Pivarcsi, A. et al., Chemokine networks in atopic dermatitis: traffic signals of disease., Curr. Allergy Asthma Rep., 2005, 5, 284-290. Hasegawa, H. et al., Main ginseng saponin metabolites formed by intestinal bacteria, Planta. Med., 1996, 62 (5), 453-457. von Moltke L.L. et al., Intestinal bacterial hydrolysis is required for the appearance of compound K in rat plasma after oral administration of ginsenoside Rb1 from Panax ginseng., J. Pharm. Pharmacol. 1998, 50 (10), 1155-1116. Lee J.S. , House dust mite, Dermatophagoides pteronissinus increases expression of MCP-1, IL-6 and IL-8 in human monocytic THP-1 cells. Cytokine, 2008, 42 (3), 365-371.

It is an object of the present invention to provide a pharmaceutical composition containing Lactobacillus plantarum CRNB-22 plantarum CRNB-22, microorganism accession no.: KCTC11931BP) as an effective ingredient for preventing or treating atopic dermatitis.

More specifically, it is an object of the present invention to provide a method of inhibiting the activity of MCP-1 (monocyte chemoattractant protein-1), IL-8 (interleukin-8) and IL- CRNB-22 ( Lactobacillus plantarum CRNB-22, microorganism accession no.: KCTC11931BP) as an effective ingredient for preventing or treating atopic dermatitis.

The present invention relates to a composition for preventing or treating atopic dermatitis containing an extract of fermented ginseng using Lactobacillus plantarum CRNB-22.
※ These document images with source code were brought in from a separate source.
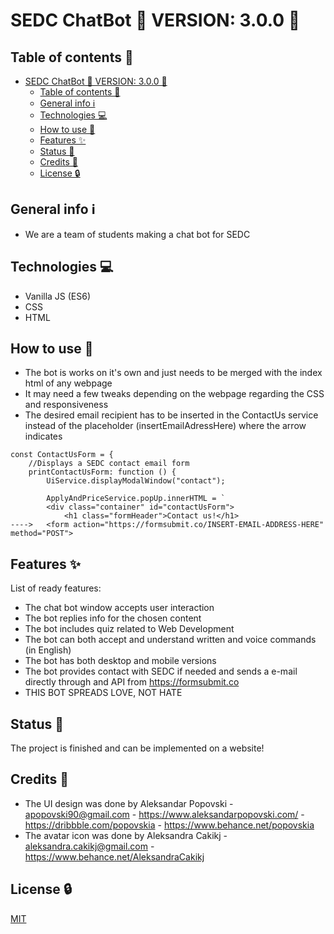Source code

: # SEDC ChatBot 🔖 VERSION: 3.0.0 🔖


## Table of contents 📑
- [SEDC ChatBot 🔖 VERSION: 3.0.0 🔖](#sedc-chatbot--version-300-)
  - [Table of contents 📑](#table-of-contents-)
  - [General info ℹ️](#general-info-ℹ️)
  - [Technologies 💻](#technologies-)
  - [How to use 📘](#how-to-use-)
  - [Features ✨](#features-)
  - [Status 🏇](#status-)
  - [Credits 🧾](#credits-)
  - [License 🔒](#license-)

## General info ℹ️
* We are a team of students making a chat bot for SEDC

## Technologies 💻
* Vanilla JS (ES6)
* CSS
* HTML

## How to use 📘
* The bot is works on it's own and just needs to be merged with the index html of any webpage
* It may need a few tweaks depending on the webpage regarding the CSS and responsiveness
* The desired email recipient has to be inserted in the ContactUs service instead of the placeholder (insertEmailAdressHere) where the arrow indicates
```
const ContactUsForm = {
    //Displays a SEDC contact email form
    printContactUsForm: function () {
        UiService.displayModalWindow("contact");

        ApplyAndPriceService.popUp.innerHTML = `
        <div class="container" id="contactUsForm">
            <h1 class="formHeader">Contact us!</h1>
---->   <form action="https://formsubmit.co/INSERT-EMAIL-ADDRESS-HERE" method="POST">
```
## Features ✨
List of ready features:
* The chat bot window accepts user interaction
* The bot replies info for the chosen content
* The bot includes quiz related to Web Development
* The bot can both accept and understand written and voice commands (in English)
* The bot has both desktop and mobile versions
* The bot provides contact with SEDC if needed and sends a e-mail directly through and API from https://formsubmit.co
* THIS BOT SPREADS LOVE, NOT HATE

## Status 🏇
The project is finished and can be implemented on a website!

## Credits 🧾
* The UI design was done by Aleksandar Popovski - apopovski90@gmail.com - https://www.aleksandarpopovski.com/ - https://dribbble.com/popovskia - https://www.behance.net/popovskia
* The avatar icon was done by Aleksandra Cakikj - aleksandra.cakikj@gmail.com - https://www.behance.net/AleksandraCakikj

## License 🔒
[MIT](https://github.com/sedc-codecademy/sp2021-cp10-dsc/blob/main/LICENSE)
The extract may be an extract obtained by extracting fermented ginseng using Lactobacillus plantarum CRNB-22 with water, C1 to C4 lower alcohols, or a mixed solvent thereof.

Fermented ginseng using Lactobacillus plantarum CRNB-22 was prepared by inoculating 100 parts by weight of ginseng with 0.001 to 1.0 part by weight of Lactobacillus plantarum CRNB-22 strain And fermenting at 20 to 50 ° C for 5 to 9 days.
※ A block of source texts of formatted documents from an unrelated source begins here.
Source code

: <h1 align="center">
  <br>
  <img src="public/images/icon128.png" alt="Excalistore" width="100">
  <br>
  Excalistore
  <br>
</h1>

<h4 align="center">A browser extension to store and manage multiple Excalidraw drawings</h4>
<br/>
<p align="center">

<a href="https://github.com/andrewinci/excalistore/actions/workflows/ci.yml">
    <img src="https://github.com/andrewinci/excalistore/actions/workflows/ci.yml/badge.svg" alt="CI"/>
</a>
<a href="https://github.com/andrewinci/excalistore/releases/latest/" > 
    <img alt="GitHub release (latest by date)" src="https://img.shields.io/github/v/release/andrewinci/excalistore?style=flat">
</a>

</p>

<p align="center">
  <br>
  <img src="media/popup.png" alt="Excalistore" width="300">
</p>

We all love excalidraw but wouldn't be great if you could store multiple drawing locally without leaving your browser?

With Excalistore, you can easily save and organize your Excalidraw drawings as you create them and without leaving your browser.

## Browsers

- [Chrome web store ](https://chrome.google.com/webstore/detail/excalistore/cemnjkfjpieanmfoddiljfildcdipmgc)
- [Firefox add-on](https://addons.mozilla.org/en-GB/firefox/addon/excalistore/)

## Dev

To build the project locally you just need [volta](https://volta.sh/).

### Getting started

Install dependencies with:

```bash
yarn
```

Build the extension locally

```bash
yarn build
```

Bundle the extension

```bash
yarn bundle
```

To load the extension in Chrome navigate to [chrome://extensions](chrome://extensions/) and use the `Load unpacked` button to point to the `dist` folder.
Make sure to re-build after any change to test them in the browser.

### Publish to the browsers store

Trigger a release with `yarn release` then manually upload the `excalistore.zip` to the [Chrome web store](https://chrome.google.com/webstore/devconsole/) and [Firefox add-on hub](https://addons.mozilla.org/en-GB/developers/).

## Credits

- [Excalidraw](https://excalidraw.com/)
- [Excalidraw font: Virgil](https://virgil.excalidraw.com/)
The present invention also relates to a health functional food for preventing or ameliorating atopic dermatitis containing the extract of fermented ginseng using Lactobacillus plantarum CRNB-22.

Hereinafter, the present invention will be described in more detail.
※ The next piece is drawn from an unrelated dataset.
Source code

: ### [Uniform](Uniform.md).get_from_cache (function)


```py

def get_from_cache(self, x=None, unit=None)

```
The extract of fermented ginseng using Lactobacillus plantarum CRNB-22 was prepared by adding 2 to 20 times (w / w) weight of the fermented ginseng to the fermented ginseng using Lactobacillus plantarum CRNB-22, 1 to 4 A lower alcohol or a mixed solvent thereof.

The extract of fermented ginseng using Lactobacillus plantarum CRNB-22 may be extracted with an organic solvent (alcohol, ether, acetone, etc.), an organic solvent (n-hexane, ethyl acetate, n-butanol) , A method by column chromatography, a known method used for separation and extraction of a plant component, etc., alone or in combination, can be further purified and, if necessary, further purification can be carried out according to a conventional method.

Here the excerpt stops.